**EXERCISE INSTRUCTIONS**
Read through the data and report every line in which the word "overlapping" occurs.

**Saved data entries**
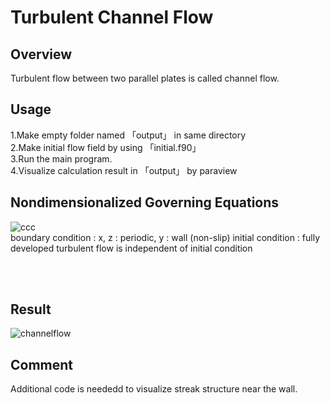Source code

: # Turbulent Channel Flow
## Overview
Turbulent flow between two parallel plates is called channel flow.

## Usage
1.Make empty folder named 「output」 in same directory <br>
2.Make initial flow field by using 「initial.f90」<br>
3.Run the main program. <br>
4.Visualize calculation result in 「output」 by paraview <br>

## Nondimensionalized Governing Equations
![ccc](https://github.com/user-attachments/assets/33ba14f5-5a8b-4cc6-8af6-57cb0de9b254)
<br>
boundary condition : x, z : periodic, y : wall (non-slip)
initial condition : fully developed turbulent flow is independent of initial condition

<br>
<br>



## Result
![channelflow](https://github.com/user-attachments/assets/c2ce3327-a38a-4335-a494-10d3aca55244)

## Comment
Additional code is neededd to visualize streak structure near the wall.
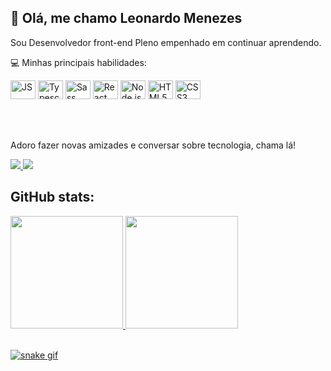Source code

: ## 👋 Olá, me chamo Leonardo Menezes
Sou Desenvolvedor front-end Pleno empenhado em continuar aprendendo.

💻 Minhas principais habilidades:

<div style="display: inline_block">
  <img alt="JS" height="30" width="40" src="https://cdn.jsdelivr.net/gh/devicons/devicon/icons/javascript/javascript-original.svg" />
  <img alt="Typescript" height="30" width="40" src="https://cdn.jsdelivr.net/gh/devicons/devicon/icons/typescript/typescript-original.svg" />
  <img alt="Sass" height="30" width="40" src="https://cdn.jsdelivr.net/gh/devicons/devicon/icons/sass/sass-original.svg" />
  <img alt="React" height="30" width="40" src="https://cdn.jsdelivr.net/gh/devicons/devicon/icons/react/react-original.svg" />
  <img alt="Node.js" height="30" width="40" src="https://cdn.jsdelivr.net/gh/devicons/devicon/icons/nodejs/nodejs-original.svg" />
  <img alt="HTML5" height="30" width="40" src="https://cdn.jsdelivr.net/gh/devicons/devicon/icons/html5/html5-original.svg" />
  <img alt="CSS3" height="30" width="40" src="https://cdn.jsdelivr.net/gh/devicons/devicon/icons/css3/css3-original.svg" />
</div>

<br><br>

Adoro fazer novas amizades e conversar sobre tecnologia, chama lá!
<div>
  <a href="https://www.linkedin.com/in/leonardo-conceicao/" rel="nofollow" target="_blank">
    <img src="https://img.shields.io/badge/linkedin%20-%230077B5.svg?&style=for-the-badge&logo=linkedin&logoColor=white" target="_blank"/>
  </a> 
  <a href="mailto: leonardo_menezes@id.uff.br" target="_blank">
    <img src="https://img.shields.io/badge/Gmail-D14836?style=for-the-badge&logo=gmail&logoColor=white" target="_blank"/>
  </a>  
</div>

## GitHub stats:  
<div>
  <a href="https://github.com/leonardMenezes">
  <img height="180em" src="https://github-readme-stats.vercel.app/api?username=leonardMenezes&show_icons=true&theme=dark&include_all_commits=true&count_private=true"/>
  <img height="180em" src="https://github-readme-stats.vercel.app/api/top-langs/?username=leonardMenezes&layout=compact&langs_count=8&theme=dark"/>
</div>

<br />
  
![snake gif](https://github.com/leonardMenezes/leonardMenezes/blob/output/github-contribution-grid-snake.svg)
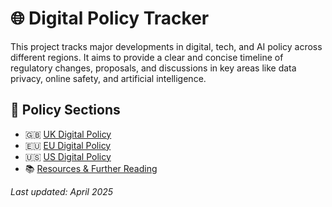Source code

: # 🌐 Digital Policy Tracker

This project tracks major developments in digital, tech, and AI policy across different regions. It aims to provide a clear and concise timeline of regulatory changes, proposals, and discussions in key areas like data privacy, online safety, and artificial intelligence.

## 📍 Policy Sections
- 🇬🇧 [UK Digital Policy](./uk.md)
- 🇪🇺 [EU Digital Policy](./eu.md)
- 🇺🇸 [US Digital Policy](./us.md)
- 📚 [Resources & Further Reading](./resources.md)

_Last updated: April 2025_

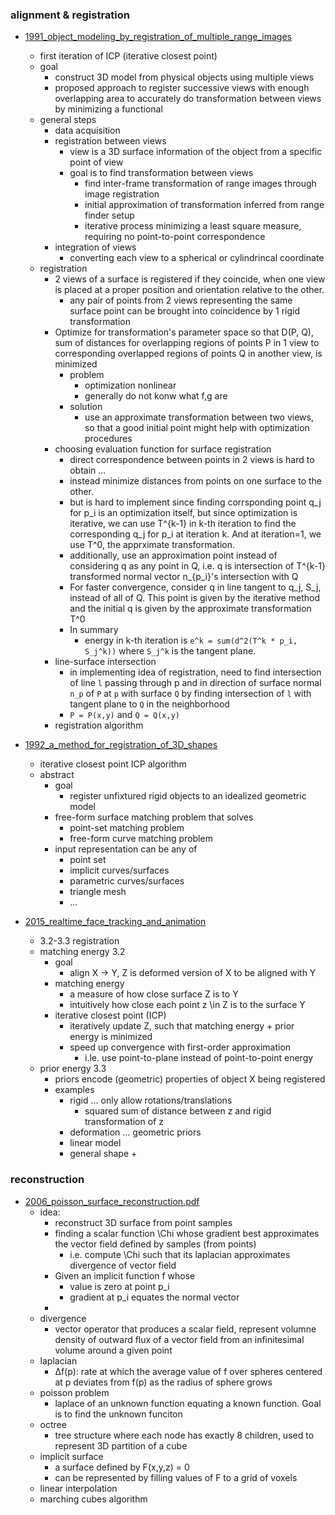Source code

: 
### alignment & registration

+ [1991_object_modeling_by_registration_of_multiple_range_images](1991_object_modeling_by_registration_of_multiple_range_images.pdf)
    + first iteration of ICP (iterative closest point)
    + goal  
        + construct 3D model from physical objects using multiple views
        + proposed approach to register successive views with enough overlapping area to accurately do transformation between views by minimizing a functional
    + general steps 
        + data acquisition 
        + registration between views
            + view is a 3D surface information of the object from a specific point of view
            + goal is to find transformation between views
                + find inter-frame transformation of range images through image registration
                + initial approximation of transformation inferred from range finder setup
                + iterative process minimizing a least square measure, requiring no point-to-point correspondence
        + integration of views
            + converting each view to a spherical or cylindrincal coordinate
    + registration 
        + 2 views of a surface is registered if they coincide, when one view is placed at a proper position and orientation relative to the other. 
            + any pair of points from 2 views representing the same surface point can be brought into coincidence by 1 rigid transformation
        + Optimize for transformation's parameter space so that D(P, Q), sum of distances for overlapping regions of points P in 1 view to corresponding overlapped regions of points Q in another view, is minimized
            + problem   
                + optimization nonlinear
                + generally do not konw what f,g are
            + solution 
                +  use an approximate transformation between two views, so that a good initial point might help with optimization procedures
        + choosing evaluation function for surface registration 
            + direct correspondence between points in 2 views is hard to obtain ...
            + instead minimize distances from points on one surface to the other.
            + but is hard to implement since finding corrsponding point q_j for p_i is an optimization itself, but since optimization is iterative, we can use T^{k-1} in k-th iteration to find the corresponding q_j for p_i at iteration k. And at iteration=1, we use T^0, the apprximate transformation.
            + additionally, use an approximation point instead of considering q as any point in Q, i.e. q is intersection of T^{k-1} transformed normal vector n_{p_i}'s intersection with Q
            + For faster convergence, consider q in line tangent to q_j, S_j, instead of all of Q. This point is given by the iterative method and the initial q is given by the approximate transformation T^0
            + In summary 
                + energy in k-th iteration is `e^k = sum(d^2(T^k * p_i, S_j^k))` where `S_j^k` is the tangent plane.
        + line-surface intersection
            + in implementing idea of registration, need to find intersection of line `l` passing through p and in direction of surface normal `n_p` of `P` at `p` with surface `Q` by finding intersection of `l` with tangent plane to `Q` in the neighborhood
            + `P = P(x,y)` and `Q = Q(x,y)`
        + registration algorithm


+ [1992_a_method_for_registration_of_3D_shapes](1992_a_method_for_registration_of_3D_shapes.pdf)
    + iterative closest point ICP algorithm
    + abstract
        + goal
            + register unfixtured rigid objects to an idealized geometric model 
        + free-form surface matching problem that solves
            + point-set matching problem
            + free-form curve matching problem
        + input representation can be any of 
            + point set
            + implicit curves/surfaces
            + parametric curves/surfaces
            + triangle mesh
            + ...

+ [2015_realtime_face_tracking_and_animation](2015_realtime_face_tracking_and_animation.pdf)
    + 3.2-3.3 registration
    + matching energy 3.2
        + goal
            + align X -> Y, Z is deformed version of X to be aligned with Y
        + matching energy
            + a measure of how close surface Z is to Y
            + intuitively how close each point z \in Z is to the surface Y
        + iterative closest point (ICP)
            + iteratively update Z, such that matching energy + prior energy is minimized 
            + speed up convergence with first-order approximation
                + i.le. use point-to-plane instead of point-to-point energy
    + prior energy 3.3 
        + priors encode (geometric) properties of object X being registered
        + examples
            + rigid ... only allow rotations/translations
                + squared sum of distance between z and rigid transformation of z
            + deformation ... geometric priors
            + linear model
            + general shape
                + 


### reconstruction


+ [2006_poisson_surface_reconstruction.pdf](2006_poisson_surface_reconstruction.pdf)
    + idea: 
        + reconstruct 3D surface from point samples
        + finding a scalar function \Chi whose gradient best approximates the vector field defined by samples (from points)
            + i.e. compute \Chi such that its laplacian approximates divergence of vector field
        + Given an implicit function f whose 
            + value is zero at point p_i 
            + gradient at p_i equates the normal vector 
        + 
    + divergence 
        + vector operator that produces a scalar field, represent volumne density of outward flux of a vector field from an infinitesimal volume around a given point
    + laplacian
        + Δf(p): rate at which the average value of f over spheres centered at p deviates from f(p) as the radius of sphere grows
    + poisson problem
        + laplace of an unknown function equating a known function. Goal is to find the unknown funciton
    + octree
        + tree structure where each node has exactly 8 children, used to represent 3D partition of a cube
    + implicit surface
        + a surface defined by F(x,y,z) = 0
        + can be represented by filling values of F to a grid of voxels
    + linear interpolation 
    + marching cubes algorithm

**RESULT BELOW**
        + proposed approach to register successive views with enough overlapping area to accurately do transformation between views by minimizing a functional
        + Optimize for transformation's parameter space so that D(P, Q), sum of distances for overlapping regions of points P in 1 view to corresponding overlapped regions of points Q in another view, is minimized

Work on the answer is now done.